* [Collected data entries]:
%%

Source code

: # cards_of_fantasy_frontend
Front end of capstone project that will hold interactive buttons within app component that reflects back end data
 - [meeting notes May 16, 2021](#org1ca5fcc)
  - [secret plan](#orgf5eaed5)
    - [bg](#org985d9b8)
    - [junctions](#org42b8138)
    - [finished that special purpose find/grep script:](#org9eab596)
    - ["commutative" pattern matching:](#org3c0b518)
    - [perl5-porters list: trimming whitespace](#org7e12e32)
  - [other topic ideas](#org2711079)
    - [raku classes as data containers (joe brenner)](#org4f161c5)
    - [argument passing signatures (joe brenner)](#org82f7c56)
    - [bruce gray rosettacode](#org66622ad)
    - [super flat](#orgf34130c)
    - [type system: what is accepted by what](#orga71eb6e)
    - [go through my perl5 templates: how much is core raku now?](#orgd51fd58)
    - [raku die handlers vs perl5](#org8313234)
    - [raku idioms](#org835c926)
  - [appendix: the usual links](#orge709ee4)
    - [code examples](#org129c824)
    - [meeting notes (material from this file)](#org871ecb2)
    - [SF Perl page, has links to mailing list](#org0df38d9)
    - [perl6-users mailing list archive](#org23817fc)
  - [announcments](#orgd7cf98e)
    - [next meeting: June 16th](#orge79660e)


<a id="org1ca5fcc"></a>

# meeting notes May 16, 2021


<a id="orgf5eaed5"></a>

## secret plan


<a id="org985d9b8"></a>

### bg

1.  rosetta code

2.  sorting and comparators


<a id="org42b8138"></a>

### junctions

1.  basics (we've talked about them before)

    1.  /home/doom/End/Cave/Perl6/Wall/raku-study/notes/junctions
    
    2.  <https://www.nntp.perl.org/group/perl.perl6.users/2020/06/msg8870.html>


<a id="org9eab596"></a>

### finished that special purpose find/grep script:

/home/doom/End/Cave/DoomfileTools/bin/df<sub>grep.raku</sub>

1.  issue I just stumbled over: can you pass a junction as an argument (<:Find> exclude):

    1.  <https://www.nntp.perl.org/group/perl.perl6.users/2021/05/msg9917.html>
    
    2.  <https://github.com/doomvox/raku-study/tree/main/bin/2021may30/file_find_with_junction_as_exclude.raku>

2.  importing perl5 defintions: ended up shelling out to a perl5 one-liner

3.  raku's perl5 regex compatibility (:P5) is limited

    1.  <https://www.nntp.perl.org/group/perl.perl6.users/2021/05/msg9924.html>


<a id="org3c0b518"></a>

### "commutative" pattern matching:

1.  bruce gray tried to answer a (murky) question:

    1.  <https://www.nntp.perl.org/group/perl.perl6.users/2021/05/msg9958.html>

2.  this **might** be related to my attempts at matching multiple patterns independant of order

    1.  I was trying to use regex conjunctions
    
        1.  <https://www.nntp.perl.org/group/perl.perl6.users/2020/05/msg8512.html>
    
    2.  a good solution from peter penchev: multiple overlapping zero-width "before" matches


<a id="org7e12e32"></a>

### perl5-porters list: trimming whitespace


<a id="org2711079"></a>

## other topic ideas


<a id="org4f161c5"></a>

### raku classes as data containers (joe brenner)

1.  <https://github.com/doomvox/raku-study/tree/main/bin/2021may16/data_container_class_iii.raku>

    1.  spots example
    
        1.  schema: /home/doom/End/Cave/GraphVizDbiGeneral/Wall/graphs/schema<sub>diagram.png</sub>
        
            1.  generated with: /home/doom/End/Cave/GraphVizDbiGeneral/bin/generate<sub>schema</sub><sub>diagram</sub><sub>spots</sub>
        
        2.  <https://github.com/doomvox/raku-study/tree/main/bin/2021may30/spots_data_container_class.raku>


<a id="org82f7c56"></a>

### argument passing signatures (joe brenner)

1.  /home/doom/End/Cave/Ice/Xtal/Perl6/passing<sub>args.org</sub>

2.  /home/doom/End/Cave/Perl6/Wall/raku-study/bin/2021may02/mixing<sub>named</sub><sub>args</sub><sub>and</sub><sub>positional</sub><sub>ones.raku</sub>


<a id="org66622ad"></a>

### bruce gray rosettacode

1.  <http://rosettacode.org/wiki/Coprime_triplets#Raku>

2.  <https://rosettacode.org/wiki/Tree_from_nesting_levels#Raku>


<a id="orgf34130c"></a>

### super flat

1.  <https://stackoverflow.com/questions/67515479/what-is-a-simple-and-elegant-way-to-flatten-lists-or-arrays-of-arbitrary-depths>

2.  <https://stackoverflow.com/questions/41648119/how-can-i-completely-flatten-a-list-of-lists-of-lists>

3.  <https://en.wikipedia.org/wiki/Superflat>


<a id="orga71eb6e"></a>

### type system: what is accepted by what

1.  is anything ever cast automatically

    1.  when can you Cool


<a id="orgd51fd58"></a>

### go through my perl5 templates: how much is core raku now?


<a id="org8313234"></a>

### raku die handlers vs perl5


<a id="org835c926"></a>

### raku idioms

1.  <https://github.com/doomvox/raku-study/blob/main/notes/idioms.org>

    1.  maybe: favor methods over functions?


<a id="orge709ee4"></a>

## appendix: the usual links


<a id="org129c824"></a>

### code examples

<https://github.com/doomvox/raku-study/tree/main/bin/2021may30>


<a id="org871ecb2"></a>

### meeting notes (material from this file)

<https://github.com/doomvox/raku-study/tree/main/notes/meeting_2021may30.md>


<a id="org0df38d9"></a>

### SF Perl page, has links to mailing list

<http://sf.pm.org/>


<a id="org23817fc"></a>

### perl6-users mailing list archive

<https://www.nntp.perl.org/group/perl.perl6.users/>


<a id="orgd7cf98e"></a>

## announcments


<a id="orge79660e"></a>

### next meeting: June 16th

%%

* [Task item]: Give again, exactly, every line from the one holding "<http://sf.pm.org/>" to the last line of the data.

* [Output of the task]:
<http://sf.pm.org/>


<a id="org23817fc"></a>

### perl6-users mailing list archive

<https://www.nntp.perl.org/group/perl.perl6.users/>


<a id="orgd7cf98e"></a>

## announcments


<a id="orge79660e"></a>

### next meeting: June 16th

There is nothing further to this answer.